Slow Food Mother City


If you’re a passionate fan of food, and especially of the sort that is served on long tables in the afternoon sun, with groaning plates full of homemade breads and fresh cheeses, artisan hams and pickles and freshly-plucked fruit, then you should already know about the Slow Food Movement.

For those who don’t, the Slow Food Movement is dedicated to good, clean and fair food. As Carol Petrini, the founder and president says, “Slow Food unites the pleasure of food with responsibility, sustainability and harmony with nature.” It’s a global, grassroots organization with groups in 150 countries in the world (including South Africa) who have made the connection between the pleasure of good food and a commitment to both their community and the environment.

The Slow Food Mother City group organises “regular, affordable events, focusing on taste education, relaxed meals and visits to food artisans and producers in the wider Cape Town area.” What could be more fascinating, or more delicious?

Some of the past outings include a visit to the Spier Biodynamic Farm (part of which is an organic chicken farm, far kinder to the birds than regular chicken farms), a visit to a waterblommetjie farm (including waders so that you could pick your own waterblommetjies) and a visit to the Solms Delta indigenous vegetable garden. And then, of course, there was the plum picking and picnic at Avondale Farm.

In the winter, when things like plum picking seem only a distant dream, there was a day of winter mushroom foraging and a biodiversity walk , as well as slightly less noble options, like food and wine pairings and beer and food pairings.

Although Slow Food Mother City has only been up and running for just over a year, the group of Slow Fooders are so passionate about the project and so skilled at organizing unique day trips that I’ve got no doubt it will grow from strength to strength.
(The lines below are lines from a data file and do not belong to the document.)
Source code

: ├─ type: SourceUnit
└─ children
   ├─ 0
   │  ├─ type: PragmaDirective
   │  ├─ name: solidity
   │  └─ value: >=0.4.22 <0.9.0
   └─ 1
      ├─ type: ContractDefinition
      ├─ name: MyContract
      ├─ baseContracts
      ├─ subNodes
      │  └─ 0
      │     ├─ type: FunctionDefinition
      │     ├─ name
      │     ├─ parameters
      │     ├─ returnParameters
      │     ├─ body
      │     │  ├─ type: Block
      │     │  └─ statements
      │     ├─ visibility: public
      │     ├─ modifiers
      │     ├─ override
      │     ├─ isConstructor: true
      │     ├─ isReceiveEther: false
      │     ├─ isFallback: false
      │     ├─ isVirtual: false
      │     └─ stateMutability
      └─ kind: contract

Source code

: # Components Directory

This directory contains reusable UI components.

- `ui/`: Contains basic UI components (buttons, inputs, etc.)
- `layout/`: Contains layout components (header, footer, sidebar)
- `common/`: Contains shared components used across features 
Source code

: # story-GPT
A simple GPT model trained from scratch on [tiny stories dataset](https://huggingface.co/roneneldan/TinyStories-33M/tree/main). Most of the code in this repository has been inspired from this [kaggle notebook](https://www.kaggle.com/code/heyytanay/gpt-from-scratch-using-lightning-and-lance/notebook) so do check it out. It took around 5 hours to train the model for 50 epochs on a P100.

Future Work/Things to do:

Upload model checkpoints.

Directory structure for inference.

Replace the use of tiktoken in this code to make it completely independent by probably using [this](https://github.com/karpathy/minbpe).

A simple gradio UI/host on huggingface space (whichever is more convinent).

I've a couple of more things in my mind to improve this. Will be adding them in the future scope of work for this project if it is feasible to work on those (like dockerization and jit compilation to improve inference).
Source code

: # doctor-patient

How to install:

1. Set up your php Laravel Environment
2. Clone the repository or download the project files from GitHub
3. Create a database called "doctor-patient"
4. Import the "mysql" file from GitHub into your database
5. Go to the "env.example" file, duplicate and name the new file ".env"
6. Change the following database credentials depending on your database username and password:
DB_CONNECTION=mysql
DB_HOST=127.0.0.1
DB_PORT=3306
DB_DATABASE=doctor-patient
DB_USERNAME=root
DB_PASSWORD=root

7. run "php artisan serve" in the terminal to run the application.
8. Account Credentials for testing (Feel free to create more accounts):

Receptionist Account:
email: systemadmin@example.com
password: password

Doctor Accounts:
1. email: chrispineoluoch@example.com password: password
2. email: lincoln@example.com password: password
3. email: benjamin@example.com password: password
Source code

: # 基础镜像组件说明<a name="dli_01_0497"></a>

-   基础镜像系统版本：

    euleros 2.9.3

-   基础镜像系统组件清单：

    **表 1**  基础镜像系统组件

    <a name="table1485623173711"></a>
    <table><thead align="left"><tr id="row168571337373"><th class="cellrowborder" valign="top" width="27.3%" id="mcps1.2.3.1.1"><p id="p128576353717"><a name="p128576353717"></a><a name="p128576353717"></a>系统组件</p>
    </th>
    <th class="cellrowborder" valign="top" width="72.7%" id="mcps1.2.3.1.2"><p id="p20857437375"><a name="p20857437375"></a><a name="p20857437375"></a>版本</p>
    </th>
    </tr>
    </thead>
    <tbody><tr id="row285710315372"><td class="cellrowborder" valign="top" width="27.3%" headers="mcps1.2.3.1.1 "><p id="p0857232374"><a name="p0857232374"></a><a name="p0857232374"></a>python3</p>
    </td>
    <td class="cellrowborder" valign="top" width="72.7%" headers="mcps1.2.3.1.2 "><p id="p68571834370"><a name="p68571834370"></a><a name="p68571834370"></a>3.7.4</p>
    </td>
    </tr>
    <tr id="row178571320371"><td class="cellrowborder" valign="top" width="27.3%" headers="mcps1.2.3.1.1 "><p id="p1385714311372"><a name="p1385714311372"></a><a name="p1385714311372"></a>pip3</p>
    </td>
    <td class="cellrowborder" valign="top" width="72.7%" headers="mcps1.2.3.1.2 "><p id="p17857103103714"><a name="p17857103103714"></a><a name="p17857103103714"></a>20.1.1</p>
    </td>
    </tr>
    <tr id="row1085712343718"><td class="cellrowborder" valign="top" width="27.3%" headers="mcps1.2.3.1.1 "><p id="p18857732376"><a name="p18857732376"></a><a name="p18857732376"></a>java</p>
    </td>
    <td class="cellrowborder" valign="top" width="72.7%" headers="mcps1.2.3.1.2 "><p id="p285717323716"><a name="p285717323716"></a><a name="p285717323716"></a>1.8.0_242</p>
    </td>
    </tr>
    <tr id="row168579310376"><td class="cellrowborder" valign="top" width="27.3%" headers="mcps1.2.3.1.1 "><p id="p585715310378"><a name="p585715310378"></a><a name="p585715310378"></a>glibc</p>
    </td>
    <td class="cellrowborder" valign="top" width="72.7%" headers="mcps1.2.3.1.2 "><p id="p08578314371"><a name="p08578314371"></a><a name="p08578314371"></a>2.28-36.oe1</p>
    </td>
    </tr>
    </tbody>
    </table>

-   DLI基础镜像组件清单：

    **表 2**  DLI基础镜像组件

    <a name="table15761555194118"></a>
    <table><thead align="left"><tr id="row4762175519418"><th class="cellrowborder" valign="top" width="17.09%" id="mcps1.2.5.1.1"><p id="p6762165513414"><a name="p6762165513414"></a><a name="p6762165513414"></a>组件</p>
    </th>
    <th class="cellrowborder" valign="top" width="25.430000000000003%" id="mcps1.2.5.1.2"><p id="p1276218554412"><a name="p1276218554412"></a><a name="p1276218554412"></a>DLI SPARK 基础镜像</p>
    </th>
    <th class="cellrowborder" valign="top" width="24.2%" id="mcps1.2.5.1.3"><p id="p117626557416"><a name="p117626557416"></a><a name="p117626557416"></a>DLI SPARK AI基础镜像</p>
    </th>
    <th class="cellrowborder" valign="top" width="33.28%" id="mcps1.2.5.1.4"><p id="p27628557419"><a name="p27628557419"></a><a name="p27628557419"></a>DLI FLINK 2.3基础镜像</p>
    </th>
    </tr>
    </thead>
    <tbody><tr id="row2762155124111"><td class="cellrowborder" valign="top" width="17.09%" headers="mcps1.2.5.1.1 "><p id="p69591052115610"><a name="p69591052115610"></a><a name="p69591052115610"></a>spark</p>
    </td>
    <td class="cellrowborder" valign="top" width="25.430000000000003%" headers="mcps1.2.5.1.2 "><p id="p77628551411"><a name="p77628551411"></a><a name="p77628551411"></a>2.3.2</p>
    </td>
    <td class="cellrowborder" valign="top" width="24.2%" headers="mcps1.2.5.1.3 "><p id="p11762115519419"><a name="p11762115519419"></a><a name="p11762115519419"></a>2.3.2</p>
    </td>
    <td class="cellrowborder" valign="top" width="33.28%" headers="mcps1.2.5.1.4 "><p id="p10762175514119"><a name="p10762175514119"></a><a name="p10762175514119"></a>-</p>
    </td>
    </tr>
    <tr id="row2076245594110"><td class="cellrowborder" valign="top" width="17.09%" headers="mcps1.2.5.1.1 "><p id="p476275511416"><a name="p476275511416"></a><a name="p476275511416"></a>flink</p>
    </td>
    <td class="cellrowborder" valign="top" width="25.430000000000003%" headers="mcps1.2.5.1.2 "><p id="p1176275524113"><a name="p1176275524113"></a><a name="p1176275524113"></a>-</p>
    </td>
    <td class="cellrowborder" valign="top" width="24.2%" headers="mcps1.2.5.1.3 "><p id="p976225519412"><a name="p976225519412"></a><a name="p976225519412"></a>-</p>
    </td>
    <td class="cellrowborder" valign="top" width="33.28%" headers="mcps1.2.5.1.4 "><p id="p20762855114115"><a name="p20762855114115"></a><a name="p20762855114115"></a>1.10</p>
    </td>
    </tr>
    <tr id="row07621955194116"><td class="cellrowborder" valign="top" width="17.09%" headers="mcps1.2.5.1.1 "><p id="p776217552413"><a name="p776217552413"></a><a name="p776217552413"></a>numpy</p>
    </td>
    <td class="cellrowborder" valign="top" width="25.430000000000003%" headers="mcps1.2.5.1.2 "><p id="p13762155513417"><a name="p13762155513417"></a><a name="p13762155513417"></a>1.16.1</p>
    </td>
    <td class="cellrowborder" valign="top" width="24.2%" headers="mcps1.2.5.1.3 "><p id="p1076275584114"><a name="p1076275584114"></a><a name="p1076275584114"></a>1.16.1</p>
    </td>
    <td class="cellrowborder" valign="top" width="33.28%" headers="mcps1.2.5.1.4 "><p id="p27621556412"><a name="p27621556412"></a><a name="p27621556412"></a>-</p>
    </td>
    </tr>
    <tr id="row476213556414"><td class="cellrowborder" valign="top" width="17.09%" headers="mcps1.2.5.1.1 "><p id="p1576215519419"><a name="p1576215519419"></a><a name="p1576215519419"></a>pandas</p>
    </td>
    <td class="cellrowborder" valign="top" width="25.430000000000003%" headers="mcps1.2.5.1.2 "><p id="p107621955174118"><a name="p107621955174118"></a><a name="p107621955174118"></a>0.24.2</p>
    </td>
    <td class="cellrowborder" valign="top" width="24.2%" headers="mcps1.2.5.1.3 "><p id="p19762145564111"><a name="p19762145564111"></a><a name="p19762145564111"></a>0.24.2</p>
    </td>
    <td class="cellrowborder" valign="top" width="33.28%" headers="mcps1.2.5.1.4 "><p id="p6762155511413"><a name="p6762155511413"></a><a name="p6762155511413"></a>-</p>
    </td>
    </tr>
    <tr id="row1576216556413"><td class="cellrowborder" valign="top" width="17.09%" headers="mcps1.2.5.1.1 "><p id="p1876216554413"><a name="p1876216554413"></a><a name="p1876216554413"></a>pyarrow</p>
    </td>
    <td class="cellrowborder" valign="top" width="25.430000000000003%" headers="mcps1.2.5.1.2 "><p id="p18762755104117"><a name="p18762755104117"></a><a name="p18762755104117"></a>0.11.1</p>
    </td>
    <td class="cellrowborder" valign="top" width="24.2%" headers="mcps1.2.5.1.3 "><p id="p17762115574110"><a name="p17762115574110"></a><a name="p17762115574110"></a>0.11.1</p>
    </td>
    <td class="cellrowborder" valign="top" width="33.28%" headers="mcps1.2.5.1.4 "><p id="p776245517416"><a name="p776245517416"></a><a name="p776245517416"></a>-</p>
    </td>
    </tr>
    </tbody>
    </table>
There is something so refreshing about being on the back of a bakkie driving back to a farm with a box full of freshly picked plums, discussing the merits of plum jam over plum sauce, and how best to preserve cherries and what to do with an excess of apricots.

In many ways, it feels as if the Slow Food Movement is bringing the old way of life back to cooking: when food was carefully chosen, hand-picked and lovingly prepared. Before the days of fast food and compulsory additives, when food was just about preparing something delicious to eat with people you loved, slowly.